▶ **Your assignment**
Reproduce the line containing "- Para o texto ser válido, esse" and every line after it through the end of the records. Include nothing else.

▶ **Entries provided**

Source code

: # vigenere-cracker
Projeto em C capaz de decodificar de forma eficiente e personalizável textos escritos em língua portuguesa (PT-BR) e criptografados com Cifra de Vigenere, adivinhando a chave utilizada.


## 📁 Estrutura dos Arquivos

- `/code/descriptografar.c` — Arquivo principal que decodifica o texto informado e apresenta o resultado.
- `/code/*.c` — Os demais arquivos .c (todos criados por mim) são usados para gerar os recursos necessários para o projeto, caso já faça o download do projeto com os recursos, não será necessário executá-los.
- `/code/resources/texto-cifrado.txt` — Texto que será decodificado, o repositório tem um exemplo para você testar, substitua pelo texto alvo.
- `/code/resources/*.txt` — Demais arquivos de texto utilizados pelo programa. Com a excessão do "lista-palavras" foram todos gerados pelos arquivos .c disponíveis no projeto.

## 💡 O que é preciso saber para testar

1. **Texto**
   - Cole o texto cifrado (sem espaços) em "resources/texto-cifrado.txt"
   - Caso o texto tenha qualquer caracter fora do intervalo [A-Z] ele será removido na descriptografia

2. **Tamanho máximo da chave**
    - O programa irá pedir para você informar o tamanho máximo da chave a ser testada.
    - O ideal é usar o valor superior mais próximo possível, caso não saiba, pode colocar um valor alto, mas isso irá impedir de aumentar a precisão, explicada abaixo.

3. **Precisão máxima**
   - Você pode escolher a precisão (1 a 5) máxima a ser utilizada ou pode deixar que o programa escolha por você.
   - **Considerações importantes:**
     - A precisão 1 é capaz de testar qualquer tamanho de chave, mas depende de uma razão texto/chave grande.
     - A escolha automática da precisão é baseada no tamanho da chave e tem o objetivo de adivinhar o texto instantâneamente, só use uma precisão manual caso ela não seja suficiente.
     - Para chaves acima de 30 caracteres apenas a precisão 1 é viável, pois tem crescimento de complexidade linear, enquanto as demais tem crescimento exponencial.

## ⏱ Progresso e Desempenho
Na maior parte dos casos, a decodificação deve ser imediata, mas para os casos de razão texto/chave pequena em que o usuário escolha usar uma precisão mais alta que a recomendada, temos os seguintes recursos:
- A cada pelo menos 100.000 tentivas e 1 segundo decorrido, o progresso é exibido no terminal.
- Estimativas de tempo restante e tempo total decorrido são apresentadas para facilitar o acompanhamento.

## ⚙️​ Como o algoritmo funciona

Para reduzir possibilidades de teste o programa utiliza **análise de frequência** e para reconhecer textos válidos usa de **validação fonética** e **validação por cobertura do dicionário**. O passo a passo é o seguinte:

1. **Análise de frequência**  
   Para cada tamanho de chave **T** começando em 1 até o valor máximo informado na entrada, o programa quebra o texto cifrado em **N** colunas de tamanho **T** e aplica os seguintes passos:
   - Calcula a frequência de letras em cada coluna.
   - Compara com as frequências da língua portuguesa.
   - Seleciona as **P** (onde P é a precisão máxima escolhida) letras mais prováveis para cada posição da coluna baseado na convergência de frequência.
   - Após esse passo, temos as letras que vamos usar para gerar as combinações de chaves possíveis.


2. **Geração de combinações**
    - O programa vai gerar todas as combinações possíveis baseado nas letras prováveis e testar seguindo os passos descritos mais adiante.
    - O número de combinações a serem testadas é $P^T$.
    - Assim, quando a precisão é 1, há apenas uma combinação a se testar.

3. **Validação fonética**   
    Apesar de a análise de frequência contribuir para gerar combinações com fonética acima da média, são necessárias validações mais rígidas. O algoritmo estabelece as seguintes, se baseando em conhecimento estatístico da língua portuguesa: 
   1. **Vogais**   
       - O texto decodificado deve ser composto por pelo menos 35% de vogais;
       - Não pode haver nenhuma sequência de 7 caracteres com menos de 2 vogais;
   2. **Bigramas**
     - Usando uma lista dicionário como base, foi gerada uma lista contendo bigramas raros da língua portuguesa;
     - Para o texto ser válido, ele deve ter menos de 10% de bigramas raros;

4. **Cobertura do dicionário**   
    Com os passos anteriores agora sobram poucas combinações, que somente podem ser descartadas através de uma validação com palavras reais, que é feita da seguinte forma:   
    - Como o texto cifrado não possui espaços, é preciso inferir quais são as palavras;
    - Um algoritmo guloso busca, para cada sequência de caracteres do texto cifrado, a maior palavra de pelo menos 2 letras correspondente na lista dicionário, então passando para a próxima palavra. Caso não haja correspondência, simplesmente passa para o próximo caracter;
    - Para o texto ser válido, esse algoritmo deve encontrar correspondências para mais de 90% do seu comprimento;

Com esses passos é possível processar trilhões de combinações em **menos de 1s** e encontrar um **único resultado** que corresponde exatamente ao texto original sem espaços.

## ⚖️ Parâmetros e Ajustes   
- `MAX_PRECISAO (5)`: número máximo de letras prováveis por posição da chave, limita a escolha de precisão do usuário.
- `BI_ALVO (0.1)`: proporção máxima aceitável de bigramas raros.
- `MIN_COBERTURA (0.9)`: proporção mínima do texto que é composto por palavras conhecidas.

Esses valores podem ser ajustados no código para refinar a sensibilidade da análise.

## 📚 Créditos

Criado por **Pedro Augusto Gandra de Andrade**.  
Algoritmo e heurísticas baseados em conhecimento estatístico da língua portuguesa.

▶ **Task answer**
    - Para o texto ser válido, esse algoritmo deve encontrar correspondências para mais de 90% do seu comprimento;

Com esses passos é possível processar trilhões de combinações em **menos de 1s** e encontrar um **único resultado** que corresponde exatamente ao texto original sem espaços.

## ⚖️ Parâmetros e Ajustes   
- `MAX_PRECISAO (5)`: número máximo de letras prováveis por posição da chave, limita a escolha de precisão do usuário.
- `BI_ALVO (0.1)`: proporção máxima aceitável de bigramas raros.
- `MIN_COBERTURA (0.9)`: proporção mínima do texto que é composto por palavras conhecidas.

Esses valores podem ser ajustados no código para refinar a sensibilidade da análise.

## 📚 Créditos

Criado por **Pedro Augusto Gandra de Andrade**.  
Algoritmo e heurísticas baseados em conhecimento estatístico da língua portuguesa.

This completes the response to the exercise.